A new survey has revealed that many Australia companies are experiencing difficulties in accessing credit, forcing them to fall short on their growth targets.
PricewaterhouseCoopers’ bi-annually Private Business Barometer of 758 businesses has revealed that 81 percent say difficulties in accessing credit could stop them meeting their growth targets in the next year, while more than 60 percent have had their debt levels reviewed by banks during the last six months.
The survey has found that banks continue to clamp down on Australian businesses, particularly Australia’s small to medium-sized companies. Half of the respondents said the banks had been more restrictive in regards to debt covenants, while more than 45 percent have had their loan rates increased. Almost 30 percent said they had been asked to put up additional security by the banks.

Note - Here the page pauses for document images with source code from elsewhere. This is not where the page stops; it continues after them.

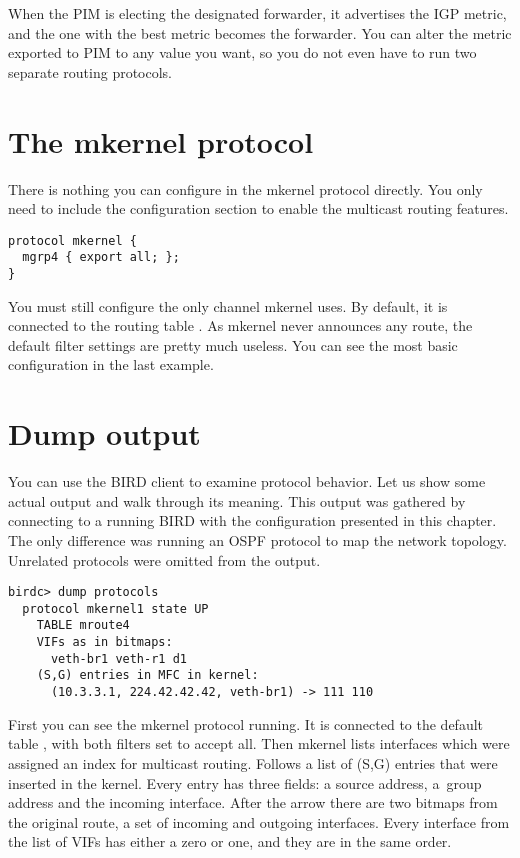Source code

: When the PIM is electing the designated forwarder, it advertises the IGP metric, and
the one with the best metric becomes the forwarder. You can alter the metric
exported to PIM to any value you want, so you do not even have to run two
separate routing protocols.

\section{The mkernel protocol}

There is nothing you can configure in the mkernel protocol directly. You only
need to include the configuration section to enable the multicast routing
features.

\begin{lstlisting}
protocol mkernel {
  mgrp4 { export all; };
}
\end{lstlisting}

\noindent You must still configure the only channel mkernel uses. By default, it
is connected to the routing table . As mkernel never announces any
route, the default filter settings are pretty much useless. You can see the
most basic configuration in the last example.

\section{Dump output}
You can use the BIRD client to examine protocol behavior. Let us show some
actual output and walk through its meaning. This output was gathered by
connecting to a running BIRD with the configuration presented in this chapter.
The only difference was running an OSPF protocol to map the network topology.
Unrelated protocols were omitted from the output.

\begin{lstlisting}
birdc> dump protocols
  protocol mkernel1 state UP
    TABLE mroute4
    VIFs as in bitmaps:
      veth-br1 veth-r1 d1
    (S,G) entries in MFC in kernel:
      (10.3.3.1, 224.42.42.42, veth-br1) -> 111 110
\end{lstlisting}

\noindent First you can see the mkernel protocol running. It is connected to the default
table , with both filters set to accept all. Then mkernel lists
interfaces which were assigned an index for multicast routing. Follows a list
of (S,G) entries that were inserted in the kernel. Every entry has three
fields: a source address, a~group address and the incoming interface. After the
arrow there are two bitmaps from the original route, a set of incoming and
outgoing interfaces. Every interface from the list of VIFs has either a zero or
one, and they are in the same order.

According to PwC partner, Greg Will, in an effort to get closer to business customers, banks have in fact taken a very hard line approach when it comes to funding.
“They are taking an inordinate amount of time to process information and asking for a lot of documentation, such as business plans,” he said.
“They are not actually looking at the commerciality of a business, they are looking at their lending policies and being very black and white.”
The report also found that, many businesses are struggling to find their way as the economy recovers, with 80 percent reporting they do not have a recovery plan in place.
Will says this lack of planning has hurt many businesses and will continue to do so.
“They are like a sailing boat on this big rough sea. The sea is taking them where’s its taking them, but they are not in control. Now there’s a bit more stability, they are looking back and seeing that they are way off course,” he said.